8.70.5 Amending contracts
Effective date: 2024-05-31
- Contract amendments are used to formally delete, modify, or introduce new conditions to the original contract. The need for an amendment may arise from continuing negotiations or to deal with an unforeseen circumstance. When amending a contract, Canada's best interest should be considered. Amendments are subject to agreement by both parties to the contract. Where the vendor is subject to a relevant Vendor Performance Corrective Measure Policy (VPCMP), the length of the contract cannot be extended either by an amendment or through the exercise of an option unless:
- there is insufficient time to recompete; or
- there are other exceptional circumstances.
These situations require ADM approval in accordance with 8.180.25 Exceptions.
- Contracting officers must carefully analyze the need for an amendment versus the need to issue a new contract and every effort should be made to avoid:
- inadequate initial funding, resulting in an amendment to increase the contract value;
- inadequate pre-planning, resulting in an amendment to the design, specifications or quantity involved; and
- improper administrative procedures, necessitating an amendment to the specifications and delivery or other requirement in order to protect the contractor or government agency involved.

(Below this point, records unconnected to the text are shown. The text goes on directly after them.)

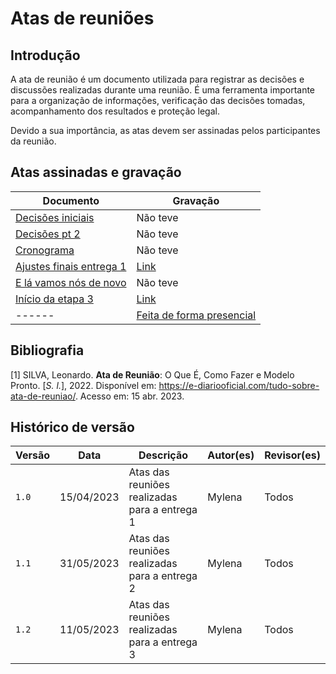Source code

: # Atas de reuniões

## Introdução

 A ata de reunião é um documento utilizada para registrar as decisões e discussões realizadas durante uma reunião. É uma ferramenta importante para a organização de informações, verificação das decisões tomadas, acompanhamento dos resultados e proteção legal.
 
Devido a sua importância, as atas devem ser assinadas pelos participantes da reunião. 

## Atas assinadas e gravação

|Documento|Gravação  |
|--|--|
|[Decisões iniciais](https://unbbr-my.sharepoint.com/:b:/g/personal/211029497_aluno_unb_br/ET70WWU2w4lEvpnx2HB1lqUB9ggQfThyfPpFeqAKbHE2zA?e=cmF8cj)  | Não teve |
|[Decisões pt 2](https://unbbr-my.sharepoint.com/:b:/g/personal/211029497_aluno_unb_br/EamdHFfd97NGqrK_areBWAQBETXifyiiKS2kaz69STILLA?e=OttyIt)| Não teve
|[Cronograma](https://unbbr-my.sharepoint.com/:b:/g/personal/211029497_aluno_unb_br/EV0-Xe9g2YhLveIGywPPZjgBZJ8H9eswDfB2FZbJZsZUSw?e=NZLedQ)| Não teve
| [Ajustes finais entrega 1](https://unbbr-my.sharepoint.com/:b:/g/personal/211029497_aluno_unb_br/ETj9-j-RykpAhUtwFGwecsoBR7U6vTItTc2dnJj1aCQJTA?e=ZquvfV)|[Link](https://youtu.be/xmTG8MMpY8Y)
|[E lá vamos nós de novo](https://unbbr-my.sharepoint.com/:b:/g/personal/211029497_aluno_unb_br/ESqqoghq39RNn7_QRXKcOwgB3d8CoFCPCu--7UQAHCvWeA?e=Th472Q)| Não teve 
|[Início da etapa 3](https://unbbr-my.sharepoint.com/:b:/g/personal/211029497_aluno_unb_br/EZoPfEuO2AFFj1s8ctUed_EBM570csctoPsSm1SoaUIFfg?e=IpNYqe) | [Link](https://youtu.be/El_cwOEWp14)
|   ------     | [Feita de forma presencial](https://unbbr-my.sharepoint.com/:i:/g/personal/211029497_aluno_unb_br/ERKoNKGXiQpBhrZ4-yRppUEBh_hzvNKimq6oJPt9-rMTKw?e=9dDfPX)|



## Bibliografia
[1] SILVA, Leonardo. **Ata de Reunião**: O Que É, Como Fazer e Modelo Pronto. [_S. l._], 2022. Disponível em: https://e-diariooficial.com/tudo-sobre-ata-de-reuniao/. Acesso em: 15 abr. 2023.

## Histórico de versão
| Versão | Data | Descrição| Autor(es)| Revisor(es)
|--|--|--|--|--|
| `1.0` |15/04/2023|Atas das reuniões realizadas para a entrega 1| Mylena| Todos
| `1.1` |31/05/2023|Atas das reuniões realizadas para a entrega 2| Mylena| Todos
| `1.2` |11/05/2023|Atas das reuniões realizadas para a entrega 3 | Mylena| Todos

- In addition to the above regarding contract amendment in general, for the purpose of the Vendor Performance Corrective Measure Policy (VPCMP), a conditional amendment is a specific type of contract amendment. It is used for operational reasons in lieu of a full or partial termination for default when there is a performance issue for which the vendor is primarily responsible. When a contracting officer is ready to terminate or partially terminate for default, a conditional amendment is available as an alternative to immediate termination. If the vendor refuses the conditional amendment, then the contract must be terminated for default and no normal amendment can be issued. (See 8.180.10 Definitions for more information on conditional amendments and 8.180.15.1(c) for the paragraph to be inserted in a conditional amendment. See also 8.135.15 Termination for default and Annex 8.4 Termination for default.) As with terminations for default, conditional amendments will trigger a VPCMP Assessment process under the VPCMP. (See 8.180 Vendor Performance Corrective Measure Policy.)
- Ineligibility and Suspension Policy Clauses
- For each amendment to a contract where the Ineligibility and Suspension Policy Clauses have been amended, except for administrative amendments and call-ups against standing offers, contracting officers must follow the verification process specified in section 5.16 Integrity compliance. For further details on the verification process, see sections 5.16 Integrity compliance and 8.70.2 Compliance with the Ineligibility and Suspension Policy Clauses.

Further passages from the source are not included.